Saturday 4 January 2014

Becoming a conductor - an interview with George Jackson

George Jackson conducting
George Jackson is a young English conductor who is just finishing his training in Vienna, at that interesting stage of his career when he takes the first steps at being freelance and sees how his career develops. During our interview George talked about how that smallest things, such as a phone call, can make a big difference at this stage. George already has a number of interesting projects line up for 2014 including performances of rare Beethoven in Romania, his debut with the Vienna Chamber Orchestra and time as a conducting fellow at this year's Aspen Festival.

George did his first degree at Trinity College Dublin, before going to study conducting in Vienna at the University for Music under Mark Stringer. The move to Austria was deliberate as George wanted to learn conducting within the Austro-German kapellmeister tradition. The course at the university was extensive, lasting five years and including singing, piano and flute lessons; George himself was originally a violinist and singer. He is currently coming to the end of his course, and his training concludes with his public concert in May with the Vienna Chamber Orchestra. For this concert he will be performing the Brahms' Haydn Variations and talks about how he likes the idea of having the two Viennese composers in one single piece.


George originally studied at Trinity College Dublin, where one of his main subjects was composition but he became aware that he had stronger opinions about other people's work. Whilst there he had conducting lessons at the Royal Irish Academy of Music and got a job conducting the chapel choir, requiring two services a week on a relatively small amount of rehearsal; good training for an aspiring young conductor. George makes the analogy with flying and the need to get in a decent number of flying hours.
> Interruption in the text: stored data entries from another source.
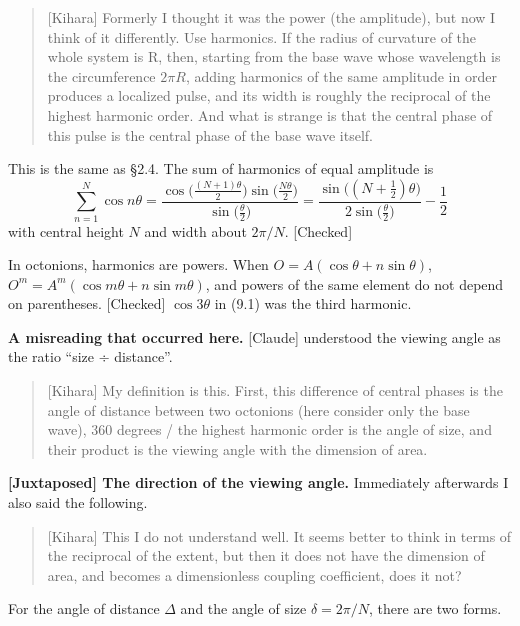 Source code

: \documentclass[
  a4paper,
]{article}
\begin{document}
\begin{quote}
{[}Kihara{]} Formerly I thought it was the power (the amplitude), but
now I think of it differently. Use harmonics. If the radius of curvature
of the whole system is R, then, starting from the base wave whose
wavelength is the circumference \(2\pi R\), adding harmonics of the same
amplitude in order produces a localized pulse, and its width is roughly
the reciprocal of the highest harmonic order. And what is strange is
that the central phase of this pulse is the central phase of the base
wave itself.
\end{quote}

This is the same as §2.4. The sum of harmonics of equal amplitude is \[
\sum_{n=1}^{N}\cos n\theta = \frac{\cos\!\big(\tfrac{(N+1)\theta}{2}\big)\sin\!\big(\tfrac{N\theta}{2}\big)}{\sin\!\big(\tfrac{\theta}{2}\big)} = \frac{\sin\!\big((N+\tfrac12)\theta\big)}{2\sin\!\big(\tfrac{\theta}{2}\big)} - \frac12 \tag{12.1}
\] with central height \(N\) and width about \(2\pi/N\). {[}Checked{]}

In octonions, harmonics are powers. When
\(O = A(\cos\theta + n\sin\theta)\),
\(O^m = A^m(\cos m\theta + n\sin m\theta)\), and powers of the same
element do not depend on parentheses. {[}Checked{]} \(\cos3\theta\) in
(9.1) was the third harmonic.

\textbf{A misreading that occurred here.} {[}Claude{]} understood the
viewing angle as the ratio ``size ÷ distance''.

\begin{quote}
{[}Kihara{]} My definition is this. First, this difference of central
phases is the angle of distance between two octonions (here consider
only the base wave), 360 degrees / the highest harmonic order is the
angle of size, and their product is the viewing angle with the dimension
of area.
\end{quote}

\textbf{{[}Juxtaposed{]} The direction of the viewing angle.}
Immediately afterwards I also said the following.

\begin{quote}
{[}Kihara{]} This I do not understand well. It seems better to think in
terms of the reciprocal of the extent, but then it does not have the
dimension of area, and becomes a dimensionless coupling coefficient,
does it not?
\end{quote}

For the angle of distance \(\Delta\) and the angle of size
\(\delta = 2\pi/N\), there are two forms.
\end{document}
During this period, though he found he had strong opinions about how things should go and listened to lots of recordings, he found it frustrating that it was difficult to try things out. He started a composers ensemble at Trinity College Dublin working on his own and other composers work. Like many young conductors before him, finding that the way forward was to just get up and do things.
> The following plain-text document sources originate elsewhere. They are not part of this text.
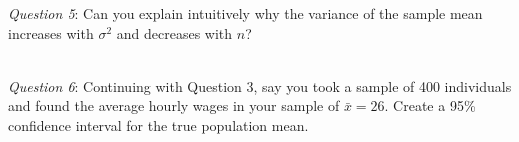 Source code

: \documentclass{./../../Latex/handout}
\begin{document}
\textit{Question 5}: Can you explain intuitively why the variance of the sample mean increases with $\sigma^2$ and decreases with $n$?

\newpage
{} \\

\textit{Question 6}: Continuing with Question 3, say you took a sample of 400 individuals and found the average hourly wages in your sample of $\bar{x} = 26$. Create a 95\% confidence interval for the true population mean. 
\end{document}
Once he moved to Vienna to start studying, he found that things got more theoretical again with fewer opportunities for practical work. But he was happy to report that he is back to being busy, with dates in the diary up to 9 months ahead (invaluable notice for a young conductor who needs to get the learning of new works under his belt).
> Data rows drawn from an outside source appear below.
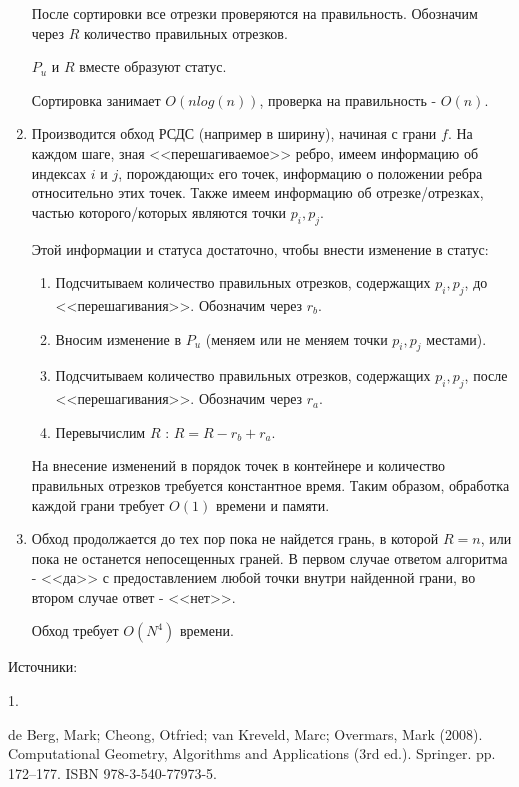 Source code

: \documentclass[letterpaper,12pt]{article}
\begin{document}
\begin{enumerate}
            После сортировки все отрезки проверяются на правильность.
            Обозначим через $R$ количество правильных отрезков.

            $P_u$ и $R$ вместе образуют статус.

            Сортировка занимает $O(nlog(n))$, проверка на 
            правильность - $O(n)$.
      \item Производится обход РСДС (например в ширину), начиная с 
            грани $f$. На каждом шаге, зная <<перешагиваемое>> ребро, 
            имеем информацию об индексах $i$ и $j$, порождающиx его точек,
            информацию о положении ребра относительно этих точек. 
            Также имеем информацию об отрезке/отрезках, частью 
            которого/которых являются точки $p_i, p_j$.

            Этой информации и статуса достаточно, чтобы внести изменение 
            в статус: 
            \begin{enumerate}
                  \item Подсчитываем количество правильных отрезков,
                        содержащих $p_i, p_j$, до <<перешагивания>>.
                        Обозначим через $r_b$.
                  \item Вносим изменение в $P_u$ (меняем или не меняем
                        точки $p_i, p_j$ местами).
                  \item Подсчитываем количество правильных отрезков,
                        содержащих $p_i, p_j$, после <<перешагивания>>.
                        Обозначим через $r_a$.
                  \item Перевычислим $R$ : $R = R - r_b + r_a$.
            \end{enumerate}

            На внесение изменений в порядок точек в контейнере и 
            количество правильных отрезков требуется константное время.      
            Таким образом, обработка каждой грани требует $O(1)$ времени 
            и памяти.
      \item Обход продолжается до тех пор пока не найдется грань, 
            в которой $R = n$, или пока не останется непосещенных граней.
            В первом случае ответом алгоритма - <<да>> с предоставлением 
            любой точки внутри найденной грани, 
            во втором случае ответ - <<нет>>.
            
            Обход требует $O(N^4)$ времени.
\end{enumerate}

Источники:

\hypertarget{literature_1}{1.} de Berg, Mark; Cheong, Otfried; van Kreveld, Marc; Overmars, Mark (2008). 
Computational Geometry, Algorithms and Applications (3rd ed.). 
Springer. pp. 172–177. ISBN 978-3-540-77973-5.
\end{document}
This summer he will be at the Aspen Festival on a conducting fellowship, a big two month period which he anticipates as being intense. There will be eight young conductors working as conducting fellows with guest conductors like Leonard Slatkin as well as covering Robert Spano the festival's director. Such posts not only give the young conductors the chance to work with a wide variety of distinguished conductors, but also the possibility of jumping in when people are sick. Opera is a great interest of George's and his time at Aspen will include three, Lowell Lieberman's Picture of Dorian Gray plus Carmen and Eugene Onegin.

George has great interest in opera, particularly new opera, though he came to the genre rather late. Both his parents are actors so he comes from a very theatrical background, but he only caught the bug at the age of 17 (it was Tosca at ENO). Whilst in Vienna he set up his own opera group, Speculum Musicae and conducted Pergolesi's La serva padrona and Charpentier's David et Jonathas with them.

He goes on to talk about the surprising fact that most of the young conductors that he know have no interest in singers. George is clearly interested in singers and singing styles, and our discussion is peppered with interesting asides about singing styles and repertoire. He already does coaching with singers and we go on to talk a lot about historical practice and old recordings of singers. But he wants to balance this with symphonic music and be able to do both.

He talks of being a conductor as being rather a schizophrenic profession; a conductor needs to be able to be a loner and work on their own, but also to be charismatic and be able to work with large numbers of people. This latter requirement is even trickier when the members of the orchestra are of maturer years and the conductor is only in his mid twenties.  It is important that the orchestra feels that he is doing his job and letting them do theirs. But he says that it is harder in London, where rehearsal time is short. And at this stage of his career, he needs to fit in with the orchestra's own culture. George says that he has found that relations with orchestra work well when they are slightly removed by language, so that he has enjoyed good relationships with Romanian orchestras where he has to communicate in French, German or Italian.

George has developed strong relationships with orchestras in Romania. He has been invited back by the Craiova Oltenia Philharmonic Orchestra for a concert in Craiova in southern Romania close to the Bulgarian border, where there is a new concert hall. He was invited to choose his own programme and, as the orchestra is doing a Beethoven cycle, George decided to take his teacher Mark Stringer's advice and use the occasion to learn some rare repertoire. So he will be conducting Beethoven's Symphony No.8, Choral Fantasy and Ruins of Athens Overture. (Another gleam in George's eye is the idea of doing Beethoven's Choral Fantasy and Symphony no. 9 in the same programme).




In October 2014 we get the chance to hear George in action in London when he will be conducting the London Firebird Orchestra in A Viennese Whirl  programme of Strauss waltzes, plus Mozart and Haydn at St Paul's Covent Garden. As this will be when George has just moved back to London from Vienna, it is perhaps something of a farewell and a welcome.